Opinion
June 26, 1990
Appeal from the Supreme Court, New York County (Beatrice Shainswit, J.).
Three of the four plaintiffs were equity partners and shareholders in defendant law firm, Blodnick, Pomeranz, Reiss, Schultz Abramowitz, P.C. The fourth plaintiff, Harold Pomeranz, was at all times a "contract partner" of said firm, retained to perform legal services for the firm, without ever becoming an equity partner or shareholder. Plaintiffs assert that in January 1989, it was agreed they would sever their relationship with defendant firm under the following terms. As of January 31, 1989, the three equity partners-shareholders would withdraw as such and transfer their shares back to the firm and temporarily become "contract partners"; the four plaintiffs would be recognized as a unit with all accounts receivable and work in progress respecting their clients to belong to the unit in full satisfaction of all amounts that might be owed to them; all fees received from their clients through January 31, 1989 were to be the firm's property, but all fees received from such clients after that date were to be deposited in a separate bank account for the unit's benefit; the unit was to pay the firm certain expenses for the continued use of the firm's office space, staff and equipment; and upon final termination, the unit was to vacate the firm's premises. These terms were memorialized in a written document, which however was never executed. Plaintiffs assert that defendants' representatives nonetheless affirmed that they were bound by its terms, which were implemented to a large degree before defendants sought to repudiate the arrangement. The unit bank account was established; plaintiffs received or retained files of all their clients and collected fees from such clients. In April 1989, plaintiffs vacated the firm's premises upon defendants' demand and proceeded to relocate to their own office space.
In this action, plaintiffs sought, inter alia, enforcement of the alleged January 1989 agreement and defendants asserted the affirmative defense of the Statute of Frauds of UCC 8-319, and on appeal also raise the Statute of Frauds provisions of UCC 1-206. Plaintiffs' initial motion for a preliminary injunction barring interference with their alleged rights under the January 1989 agreement was denied on the basis, inter alia, that the enforceability of the agreement turned on disputed factual matters, that the asserted part performance was not of the type to take the matter outside of the Statute of Frauds, and that defendants' assurances to the court that there would be no duplicate billing of clients diminished any need for an injunction. Defendants then moved for summary judgment dismissal of the complaint on Statute of Frauds grounds and plaintiffs renewed their motion for a preliminary injunction, claiming that defendants had breached their prior assurances to the court and had in some instances commenced litigation with their clients seeking payment.
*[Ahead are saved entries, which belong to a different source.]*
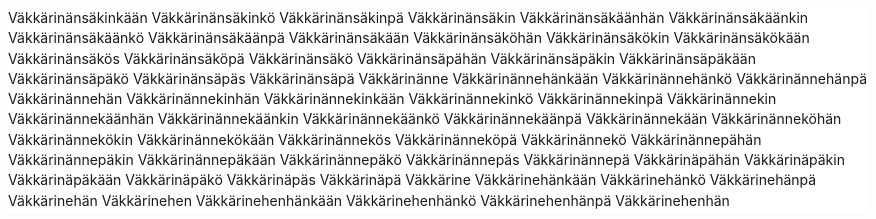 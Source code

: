 Väkkärinänsäkinkään
Väkkärinänsäkinkö
Väkkärinänsäkinpä
Väkkärinänsäkin
Väkkärinänsäkäänhän
Väkkärinänsäkäänkin
Väkkärinänsäkäänkö
Väkkärinänsäkäänpä
Väkkärinänsäkään
Väkkärinänsäköhän
Väkkärinänsäkökin
Väkkärinänsäkökään
Väkkärinänsäkös
Väkkärinänsäköpä
Väkkärinänsäkö
Väkkärinänsäpähän
Väkkärinänsäpäkin
Väkkärinänsäpäkään
Väkkärinänsäpäkö
Väkkärinänsäpäs
Väkkärinänsäpä
Väkkärinänne
Väkkärinännehänkään
Väkkärinännehänkö
Väkkärinännehänpä
Väkkärinännehän
Väkkärinännekinhän
Väkkärinännekinkään
Väkkärinännekinkö
Väkkärinännekinpä
Väkkärinännekin
Väkkärinännekäänhän
Väkkärinännekäänkin
Väkkärinännekäänkö
Väkkärinännekäänpä
Väkkärinännekään
Väkkärinänneköhän
Väkkärinännekökin
Väkkärinännekökään
Väkkärinännekös
Väkkärinänneköpä
Väkkärinännekö
Väkkärinännepähän
Väkkärinännepäkin
Väkkärinännepäkään
Väkkärinännepäkö
Väkkärinännepäs
Väkkärinännepä
Väkkärinäpähän
Väkkärinäpäkin
Väkkärinäpäkään
Väkkärinäpäkö
Väkkärinäpäs
Väkkärinäpä
Väkkärine
Väkkärinehänkään
Väkkärinehänkö
Väkkärinehänpä
Väkkärinehän
Väkkärinehen
Väkkärinehenhänkään
Väkkärinehenhänkö
Väkkärinehenhänpä
Väkkärinehenhän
The Supreme Court properly denied defendants' dismissal motion as, even assuming the UCC Statute of Frauds provisions apply in the first instance, there are factual issues as to whether the part performance was unequivocally referable to the asserted oral agreement, such as to take the matter out of the scope of the Statute of Frauds (Club Chain v. Christopher Seventh Gourmet, 74 A.D.2d 277). Nor do we perceive any abuse of discretion in the court's grant of injunctive relief designed to prevent clients from becoming embroiled in this dissolution dispute and to protect plaintiffs' ongoing relationship with their clients (see, Niagara Recycling v. Town of Niagara, 83 A.D.2d 316, 324; Eidelberg v. Steinberg, 6 A.D.2d 895).
Concur — Murphy, P.J., Ross, Milonas, Kassal and Wallach, JJ.